Demonstrators in Dublin marched from the Central Bank to the Dáil in what they call ' a common battle against austerity in both countries'.
People Before Profit TD Joan Collins has said that Greece needs a write down of at least some of its €1.5bn worth of debt.
"If the Syriza government were to succeed in getting a debt write-down that will be huge egg-in-the-face for the governments of Europe," said Deputy Collins.
Katerina Efstathiou from Greece living in Dublin joined protesters from the Greece Solidarity Movement who held a protest today outside the Central Bank in Dublin in solidarity with the Greek people this afternoon.
"They want to strangle the Syriza movement, and they want to replace them with technocrats, the same people who brought the country to its knees. So I think and I hope that the people of Greece send out a clear message on Sunday. No matter what decision they make it's going to be difficult. They are facing a very difficult period," she said.
Co-ordinator for the Greek Solidarity Committee Ronan Burtenshaw said that a dance was planned before the march involving members of the Greek community, along with numerous speeches from people including Trevor Hogan, the former Ireland rugby international, in addition to politicians, trade unionists and community activists.
Greece is preparing to go to the polls tomorrow to decide whether it will accept bailout terms based on an agreement imposed by the troika.
Although Prime Minister Alexis Tsipras says he wants Greece to stay in the euro, many eurozone countries believe it will not be possible to do so without an agreed deadline for debt repayment and economic reforms.
German Finance Minister Wolfgang Schauble also suggested in an interview with a German newspaper that Greece could exit the eurozone temporarily.
Many Greeks want to leave the euro and like the government are urging people to vote no.
The Greek Finance Minister has denied reports that the country's banks are preparing plans to seize 30% of customers' savings, as part of a restructuring of the banking sector.
Yanis Varoufakis described the report in The Financial Times as a "malicious rumour".
The paper says the plan would apply to deposits above €8,000, and would take place if Greece agrees another bailout programme.
Meanwhile, Mr Varoufakis has accused the country's international creditors of "terrorism" against Greece.
His comments come as the polls show that Greek voters remain evenly split on tomorrow's bailout referendum.
Thousands turned out for rival rallies last night in the capital.

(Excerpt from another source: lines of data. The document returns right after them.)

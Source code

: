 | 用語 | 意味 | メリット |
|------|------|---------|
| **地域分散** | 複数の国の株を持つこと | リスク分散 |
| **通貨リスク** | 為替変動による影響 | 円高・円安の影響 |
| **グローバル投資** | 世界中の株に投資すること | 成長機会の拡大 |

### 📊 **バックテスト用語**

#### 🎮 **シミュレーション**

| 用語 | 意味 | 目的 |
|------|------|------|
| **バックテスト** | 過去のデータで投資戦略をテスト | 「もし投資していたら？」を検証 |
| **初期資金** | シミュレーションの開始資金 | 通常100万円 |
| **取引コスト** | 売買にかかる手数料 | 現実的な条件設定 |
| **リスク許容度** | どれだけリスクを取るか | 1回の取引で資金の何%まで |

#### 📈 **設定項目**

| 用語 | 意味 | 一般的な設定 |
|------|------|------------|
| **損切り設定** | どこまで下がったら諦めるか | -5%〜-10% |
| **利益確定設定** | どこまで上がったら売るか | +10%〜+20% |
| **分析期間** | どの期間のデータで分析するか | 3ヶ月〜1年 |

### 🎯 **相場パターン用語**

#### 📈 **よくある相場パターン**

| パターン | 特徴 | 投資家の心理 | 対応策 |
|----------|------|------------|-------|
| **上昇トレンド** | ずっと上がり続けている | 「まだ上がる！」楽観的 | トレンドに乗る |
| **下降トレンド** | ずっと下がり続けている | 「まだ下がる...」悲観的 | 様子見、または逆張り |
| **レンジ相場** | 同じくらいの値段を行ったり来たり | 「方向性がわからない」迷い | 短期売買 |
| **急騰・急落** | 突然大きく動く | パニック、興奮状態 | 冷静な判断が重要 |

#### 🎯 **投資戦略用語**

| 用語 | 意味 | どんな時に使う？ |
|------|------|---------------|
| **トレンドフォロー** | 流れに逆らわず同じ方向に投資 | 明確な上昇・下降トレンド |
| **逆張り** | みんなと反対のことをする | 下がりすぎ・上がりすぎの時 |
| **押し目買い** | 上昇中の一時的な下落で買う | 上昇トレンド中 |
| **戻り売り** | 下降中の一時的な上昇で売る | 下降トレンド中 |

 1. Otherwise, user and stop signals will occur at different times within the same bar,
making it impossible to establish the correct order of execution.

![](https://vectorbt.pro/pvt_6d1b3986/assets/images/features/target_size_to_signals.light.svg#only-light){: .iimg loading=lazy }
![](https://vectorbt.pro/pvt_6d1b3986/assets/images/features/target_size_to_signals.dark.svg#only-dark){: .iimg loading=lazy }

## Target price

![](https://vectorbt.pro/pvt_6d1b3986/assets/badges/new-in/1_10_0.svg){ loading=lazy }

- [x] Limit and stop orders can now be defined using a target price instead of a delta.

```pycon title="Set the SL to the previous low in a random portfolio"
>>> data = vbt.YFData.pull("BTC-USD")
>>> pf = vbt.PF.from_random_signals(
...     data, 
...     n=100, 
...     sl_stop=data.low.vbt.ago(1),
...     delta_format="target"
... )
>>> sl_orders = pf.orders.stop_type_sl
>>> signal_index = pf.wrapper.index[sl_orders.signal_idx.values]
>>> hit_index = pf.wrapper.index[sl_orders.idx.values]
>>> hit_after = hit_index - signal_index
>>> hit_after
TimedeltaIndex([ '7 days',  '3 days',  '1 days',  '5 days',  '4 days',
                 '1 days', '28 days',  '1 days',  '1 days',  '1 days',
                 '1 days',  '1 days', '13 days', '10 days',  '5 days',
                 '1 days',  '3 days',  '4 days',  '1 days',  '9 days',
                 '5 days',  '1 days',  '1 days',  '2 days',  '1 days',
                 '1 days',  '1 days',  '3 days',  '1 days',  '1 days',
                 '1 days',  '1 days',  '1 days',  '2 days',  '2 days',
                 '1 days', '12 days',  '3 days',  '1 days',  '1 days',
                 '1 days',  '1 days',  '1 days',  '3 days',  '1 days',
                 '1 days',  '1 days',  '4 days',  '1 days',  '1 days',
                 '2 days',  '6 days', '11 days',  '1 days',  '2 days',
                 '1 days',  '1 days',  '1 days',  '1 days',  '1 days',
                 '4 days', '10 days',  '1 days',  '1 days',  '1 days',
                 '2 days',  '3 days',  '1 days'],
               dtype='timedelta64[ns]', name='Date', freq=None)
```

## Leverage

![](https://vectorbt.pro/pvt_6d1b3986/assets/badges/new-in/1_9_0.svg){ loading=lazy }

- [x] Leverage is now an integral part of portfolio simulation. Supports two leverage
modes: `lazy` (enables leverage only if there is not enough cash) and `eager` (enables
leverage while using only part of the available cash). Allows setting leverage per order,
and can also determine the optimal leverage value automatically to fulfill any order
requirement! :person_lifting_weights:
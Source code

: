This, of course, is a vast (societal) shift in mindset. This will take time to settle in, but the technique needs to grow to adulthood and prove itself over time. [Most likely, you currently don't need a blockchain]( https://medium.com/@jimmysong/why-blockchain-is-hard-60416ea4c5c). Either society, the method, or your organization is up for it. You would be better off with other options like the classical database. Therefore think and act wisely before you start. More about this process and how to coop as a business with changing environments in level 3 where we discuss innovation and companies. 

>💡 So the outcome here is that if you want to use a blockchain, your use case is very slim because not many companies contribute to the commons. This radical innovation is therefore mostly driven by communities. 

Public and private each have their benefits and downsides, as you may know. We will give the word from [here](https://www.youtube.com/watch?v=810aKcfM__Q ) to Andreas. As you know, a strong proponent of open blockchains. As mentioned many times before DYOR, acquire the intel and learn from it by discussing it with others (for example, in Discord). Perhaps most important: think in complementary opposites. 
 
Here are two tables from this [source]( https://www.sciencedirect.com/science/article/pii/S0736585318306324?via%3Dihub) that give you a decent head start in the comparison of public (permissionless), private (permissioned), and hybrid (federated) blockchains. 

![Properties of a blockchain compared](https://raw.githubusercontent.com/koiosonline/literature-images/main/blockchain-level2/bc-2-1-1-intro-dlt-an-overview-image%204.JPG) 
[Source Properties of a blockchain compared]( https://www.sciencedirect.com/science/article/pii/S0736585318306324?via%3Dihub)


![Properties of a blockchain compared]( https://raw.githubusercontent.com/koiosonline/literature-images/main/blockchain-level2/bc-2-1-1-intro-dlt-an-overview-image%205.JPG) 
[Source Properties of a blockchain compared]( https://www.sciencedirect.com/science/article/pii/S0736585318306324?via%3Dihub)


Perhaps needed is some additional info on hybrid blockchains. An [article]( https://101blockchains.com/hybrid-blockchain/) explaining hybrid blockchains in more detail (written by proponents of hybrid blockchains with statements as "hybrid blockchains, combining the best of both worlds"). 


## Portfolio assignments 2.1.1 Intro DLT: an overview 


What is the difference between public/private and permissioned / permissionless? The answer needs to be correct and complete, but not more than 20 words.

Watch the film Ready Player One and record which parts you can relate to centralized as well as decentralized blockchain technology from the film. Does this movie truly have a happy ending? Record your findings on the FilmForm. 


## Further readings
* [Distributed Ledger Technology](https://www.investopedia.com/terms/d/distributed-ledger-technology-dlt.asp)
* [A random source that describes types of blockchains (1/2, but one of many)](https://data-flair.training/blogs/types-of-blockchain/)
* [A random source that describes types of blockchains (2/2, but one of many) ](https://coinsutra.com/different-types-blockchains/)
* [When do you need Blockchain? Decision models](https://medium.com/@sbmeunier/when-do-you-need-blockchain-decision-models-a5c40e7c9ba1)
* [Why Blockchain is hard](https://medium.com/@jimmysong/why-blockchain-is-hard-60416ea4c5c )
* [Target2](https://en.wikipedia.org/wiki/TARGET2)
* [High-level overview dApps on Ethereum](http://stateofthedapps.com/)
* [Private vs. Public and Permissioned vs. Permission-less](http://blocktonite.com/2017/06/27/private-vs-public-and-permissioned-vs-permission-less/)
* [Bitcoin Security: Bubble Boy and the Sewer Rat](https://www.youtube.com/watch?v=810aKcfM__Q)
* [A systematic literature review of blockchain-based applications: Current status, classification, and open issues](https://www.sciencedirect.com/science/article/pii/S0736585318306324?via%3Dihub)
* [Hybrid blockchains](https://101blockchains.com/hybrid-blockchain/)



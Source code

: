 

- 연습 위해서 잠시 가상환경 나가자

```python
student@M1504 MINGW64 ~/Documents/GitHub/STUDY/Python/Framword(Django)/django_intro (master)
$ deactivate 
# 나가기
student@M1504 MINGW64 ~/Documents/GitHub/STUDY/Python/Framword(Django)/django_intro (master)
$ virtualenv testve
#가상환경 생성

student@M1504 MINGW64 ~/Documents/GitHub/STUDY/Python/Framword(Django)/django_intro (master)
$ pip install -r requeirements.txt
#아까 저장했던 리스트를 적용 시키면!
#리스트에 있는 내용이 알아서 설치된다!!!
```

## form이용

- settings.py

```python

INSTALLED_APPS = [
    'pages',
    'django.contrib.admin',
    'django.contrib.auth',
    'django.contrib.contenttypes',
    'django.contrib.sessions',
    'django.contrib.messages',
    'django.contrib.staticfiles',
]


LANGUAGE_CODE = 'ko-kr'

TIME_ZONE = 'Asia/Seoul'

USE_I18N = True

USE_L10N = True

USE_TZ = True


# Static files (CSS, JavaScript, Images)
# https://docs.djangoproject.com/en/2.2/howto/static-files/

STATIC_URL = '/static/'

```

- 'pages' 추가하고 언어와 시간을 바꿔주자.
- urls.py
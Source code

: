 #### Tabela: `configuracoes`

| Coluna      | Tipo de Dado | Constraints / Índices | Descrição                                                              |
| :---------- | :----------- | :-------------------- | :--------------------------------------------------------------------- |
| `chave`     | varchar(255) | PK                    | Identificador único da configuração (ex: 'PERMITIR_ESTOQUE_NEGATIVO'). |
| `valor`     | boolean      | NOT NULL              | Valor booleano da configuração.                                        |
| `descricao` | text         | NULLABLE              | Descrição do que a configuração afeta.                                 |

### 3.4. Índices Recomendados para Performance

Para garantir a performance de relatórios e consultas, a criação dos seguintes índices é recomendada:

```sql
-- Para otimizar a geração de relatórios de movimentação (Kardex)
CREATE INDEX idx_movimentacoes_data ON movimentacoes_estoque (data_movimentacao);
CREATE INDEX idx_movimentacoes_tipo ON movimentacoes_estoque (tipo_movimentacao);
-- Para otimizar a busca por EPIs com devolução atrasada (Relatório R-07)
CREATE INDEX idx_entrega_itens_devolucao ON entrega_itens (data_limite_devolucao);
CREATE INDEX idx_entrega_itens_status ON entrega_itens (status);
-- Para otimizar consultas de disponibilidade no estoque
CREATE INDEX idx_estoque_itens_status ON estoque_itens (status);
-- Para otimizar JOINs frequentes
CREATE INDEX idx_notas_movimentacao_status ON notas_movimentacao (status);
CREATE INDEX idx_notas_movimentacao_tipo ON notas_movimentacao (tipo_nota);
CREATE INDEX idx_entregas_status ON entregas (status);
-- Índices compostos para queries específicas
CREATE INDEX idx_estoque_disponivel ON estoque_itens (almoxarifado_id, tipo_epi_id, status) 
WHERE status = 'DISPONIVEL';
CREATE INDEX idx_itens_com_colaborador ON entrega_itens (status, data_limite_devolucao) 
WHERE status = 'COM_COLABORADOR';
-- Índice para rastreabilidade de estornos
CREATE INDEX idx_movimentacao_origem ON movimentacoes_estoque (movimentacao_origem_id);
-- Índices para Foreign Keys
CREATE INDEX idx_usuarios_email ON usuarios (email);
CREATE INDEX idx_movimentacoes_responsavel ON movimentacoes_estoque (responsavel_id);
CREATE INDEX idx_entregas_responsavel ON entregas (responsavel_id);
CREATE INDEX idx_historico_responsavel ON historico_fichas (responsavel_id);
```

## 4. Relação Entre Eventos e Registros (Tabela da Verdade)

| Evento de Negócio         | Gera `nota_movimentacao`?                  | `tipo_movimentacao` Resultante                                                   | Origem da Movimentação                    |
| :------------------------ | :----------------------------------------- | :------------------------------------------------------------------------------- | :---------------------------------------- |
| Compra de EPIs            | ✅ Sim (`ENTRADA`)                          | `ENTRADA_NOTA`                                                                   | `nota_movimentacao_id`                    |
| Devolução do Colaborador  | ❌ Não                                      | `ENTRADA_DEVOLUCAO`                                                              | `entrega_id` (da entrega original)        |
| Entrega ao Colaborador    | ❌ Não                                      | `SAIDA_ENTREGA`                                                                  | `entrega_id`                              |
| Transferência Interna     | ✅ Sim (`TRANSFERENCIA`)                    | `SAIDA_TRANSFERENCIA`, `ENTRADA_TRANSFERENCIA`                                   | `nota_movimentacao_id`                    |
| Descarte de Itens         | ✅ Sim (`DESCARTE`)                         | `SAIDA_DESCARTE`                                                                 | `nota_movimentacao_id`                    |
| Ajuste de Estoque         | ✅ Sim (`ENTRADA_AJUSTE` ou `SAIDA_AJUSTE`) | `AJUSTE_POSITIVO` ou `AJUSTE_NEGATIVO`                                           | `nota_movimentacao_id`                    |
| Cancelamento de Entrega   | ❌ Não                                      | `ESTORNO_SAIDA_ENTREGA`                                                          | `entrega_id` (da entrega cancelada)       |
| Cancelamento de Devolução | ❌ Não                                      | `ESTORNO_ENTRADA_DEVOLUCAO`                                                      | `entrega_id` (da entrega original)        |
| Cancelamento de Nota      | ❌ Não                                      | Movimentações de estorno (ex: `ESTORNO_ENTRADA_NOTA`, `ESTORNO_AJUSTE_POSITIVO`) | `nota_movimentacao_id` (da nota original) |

An Athens taxi driver is one of those voting No, he claims that austerity measures have been so harsh that many Greeks feel that they have nothing else to loose, and therefore leaving the euro holds more promise for many than facing more EU sanctioned austerity measures.
"People have paid a lot for austerity measures over the past five years, they don't understand what's going to happen, so they want to punish the political system," he said.
"That's why I'm voting no. Because people have suffered a lot over the past five years, and many people feel they have nothing to lose, so lets go back to the drachma."